For a module manufacturer, the YEK-G system reinforces the value of the entire solar ecosystem. It creates a secondary revenue stream for power plant operators and increases the overall financial attractiveness of building new solar projects, ultimately driving more demand for the modules you produce. A robust green certificate market signals a mature and sophisticated renewable energy sector—a positive indicator for long-term investment costs and returns.
YEKDEM vs. YEK-G: A Summary of Key Differences
YEKDEM (Renewable Energy Support Mechanism)
- Primary Function: Provides a guaranteed price (feed-in tariff) for renewable electricity sold to the grid.
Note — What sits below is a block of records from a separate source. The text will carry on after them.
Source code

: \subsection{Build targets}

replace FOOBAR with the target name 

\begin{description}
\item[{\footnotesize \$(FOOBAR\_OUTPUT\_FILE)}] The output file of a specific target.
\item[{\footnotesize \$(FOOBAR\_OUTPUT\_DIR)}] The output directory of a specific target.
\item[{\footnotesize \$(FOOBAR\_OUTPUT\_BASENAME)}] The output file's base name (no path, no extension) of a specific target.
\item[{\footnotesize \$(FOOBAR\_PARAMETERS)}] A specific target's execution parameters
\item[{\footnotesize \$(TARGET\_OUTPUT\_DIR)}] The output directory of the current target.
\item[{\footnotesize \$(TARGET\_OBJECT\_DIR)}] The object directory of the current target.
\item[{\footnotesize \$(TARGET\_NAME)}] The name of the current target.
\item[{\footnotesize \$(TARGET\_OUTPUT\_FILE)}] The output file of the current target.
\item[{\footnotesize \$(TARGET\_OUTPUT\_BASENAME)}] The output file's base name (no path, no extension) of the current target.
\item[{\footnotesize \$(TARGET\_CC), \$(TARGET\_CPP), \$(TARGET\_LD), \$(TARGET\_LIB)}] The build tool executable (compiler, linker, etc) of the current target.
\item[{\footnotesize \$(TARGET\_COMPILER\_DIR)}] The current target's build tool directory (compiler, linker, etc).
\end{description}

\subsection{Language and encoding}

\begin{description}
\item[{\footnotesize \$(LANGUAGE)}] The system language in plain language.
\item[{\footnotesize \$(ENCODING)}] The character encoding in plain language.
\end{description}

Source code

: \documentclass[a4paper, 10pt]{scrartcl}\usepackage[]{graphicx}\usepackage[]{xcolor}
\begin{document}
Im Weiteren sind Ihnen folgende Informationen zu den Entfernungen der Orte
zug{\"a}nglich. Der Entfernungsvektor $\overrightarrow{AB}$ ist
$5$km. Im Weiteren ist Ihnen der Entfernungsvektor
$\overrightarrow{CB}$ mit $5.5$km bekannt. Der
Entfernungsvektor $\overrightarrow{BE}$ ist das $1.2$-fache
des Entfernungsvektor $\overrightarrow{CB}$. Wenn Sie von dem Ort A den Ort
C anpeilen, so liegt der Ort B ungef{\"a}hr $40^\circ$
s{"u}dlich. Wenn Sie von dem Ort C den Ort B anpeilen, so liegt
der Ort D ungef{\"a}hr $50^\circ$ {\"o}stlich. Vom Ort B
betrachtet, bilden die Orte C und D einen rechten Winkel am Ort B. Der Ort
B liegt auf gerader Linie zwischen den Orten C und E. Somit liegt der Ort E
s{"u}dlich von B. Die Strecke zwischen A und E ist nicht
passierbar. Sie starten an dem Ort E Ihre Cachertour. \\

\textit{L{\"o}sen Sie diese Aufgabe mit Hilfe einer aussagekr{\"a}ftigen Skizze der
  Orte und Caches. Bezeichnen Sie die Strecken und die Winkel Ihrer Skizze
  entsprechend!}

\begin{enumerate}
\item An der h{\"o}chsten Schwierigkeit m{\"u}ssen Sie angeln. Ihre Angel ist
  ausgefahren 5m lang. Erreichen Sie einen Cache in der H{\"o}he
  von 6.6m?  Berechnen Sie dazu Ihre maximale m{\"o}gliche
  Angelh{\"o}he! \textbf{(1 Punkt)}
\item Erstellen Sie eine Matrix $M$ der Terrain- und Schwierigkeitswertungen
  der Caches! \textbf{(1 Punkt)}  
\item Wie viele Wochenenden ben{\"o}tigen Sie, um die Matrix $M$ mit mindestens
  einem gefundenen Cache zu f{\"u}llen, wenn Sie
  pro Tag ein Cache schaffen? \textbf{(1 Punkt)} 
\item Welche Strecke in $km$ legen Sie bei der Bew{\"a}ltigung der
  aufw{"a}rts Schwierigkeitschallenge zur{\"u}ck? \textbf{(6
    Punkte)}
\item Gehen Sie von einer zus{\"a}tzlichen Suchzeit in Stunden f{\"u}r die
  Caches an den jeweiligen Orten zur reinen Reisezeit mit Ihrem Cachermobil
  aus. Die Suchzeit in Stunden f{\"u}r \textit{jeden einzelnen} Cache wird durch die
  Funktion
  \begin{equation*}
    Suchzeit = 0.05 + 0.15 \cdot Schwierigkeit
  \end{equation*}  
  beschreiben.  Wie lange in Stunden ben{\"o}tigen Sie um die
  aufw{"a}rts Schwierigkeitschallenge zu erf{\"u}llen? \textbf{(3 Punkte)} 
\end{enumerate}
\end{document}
- Direct Beneficiary: Renewable energy power plant operators.
- Financial Mechanism: A direct payment per kWh or MWh of electricity generated.
- Impact on Manufacturers: Indirectly creates demand; directly creates a market for locally made components through the domestic content bonus.
YEK-G (Guarantee of Origin)
- Primary Function: Certifies and tracks the renewable origin of electricity, creating a tradable ‘green’ attribute.
- Direct Beneficiary: Renewable energy producers (who receive the certificate) and energy consumers (who buy it).
- Financial Mechanism: A market-based certificate that is traded separately from the electricity itself.
- Impact on Manufacturers: Indirectly strengthens the overall business case for renewable energy, thus driving demand for modules.
Frequently Asked Questions (FAQ)
As a foreign investor, am I eligible to set up a manufacturing plant and benefit from these incentives?
Yes. Turkey’s investment laws are generally favorable to foreign investors. A company established in Turkey, regardless of its owners’ nationality, can produce certified domestic components. The key is ensuring the manufacturing process occurs within the country. Partnering with a consultant experienced in setting up a turnkey production line can help navigate the specific legal and technical requirements for certification.
Are these incentives only for large-scale, utility-sized solar farms?
While large-scale projects, often developed through competitive auctions known as YEKA (Renewable Energy Resource Areas), are a major part of Turkey’s strategy, the YEKDEM and YEK-G mechanisms apply more broadly. They are relevant for a range of project sizes, including commercial and industrial installations, creating a diverse market for solar modules beyond just massive solar parks.
How stable are these government policies?
Turkey has demonstrated a long-term commitment to expanding its renewable energy capacity as a matter of national energy security and economic strategy. While the specifics of the support mechanisms have evolved (e.g., the shift from USD to TRY), the overarching policy direction has remained consistent. This institutional commitment provides a degree of stability for long-term investment planning.
Does my manufacturing facility need to produce the entire solar panel from scratch to qualify for the domestic component bonus?
Not necessarily. The domestic content incentive is often tiered. For example, assembling modules using imported cells but with locally manufactured frames, glass, and junction boxes would typically qualify for a portion of the bonus. A facility that also manufactures the solar cells in-country would qualify for a higher tier. The goal is to encourage progressive vertical integration within the Turkish solar industry.
Conclusion: A Market Structured for Growth
Turkey’s YEKDEM and YEK-G programs are more than just subsidies; they are integral parts of a deliberate industrial strategy. For the prospective solar module manufacturer, they create a clear and compelling business case.
- YEKDEM builds a foundational, stable demand for solar power plants.
- The domestic component bonus provides a direct and significant market advantage for local producers.
- YEK-G adds a modern, market-based layer that increases the overall value of solar energy and aligns the industry with global corporate sustainability trends.
Understanding the mechanics of these incentives reveals that Turkey is not just a market to sell to, but a strategic location to produce from. The government has effectively laid out a roadmap for investment, and for those with the right guidance and technical expertise, it is a roadmap that leads directly to opportunity.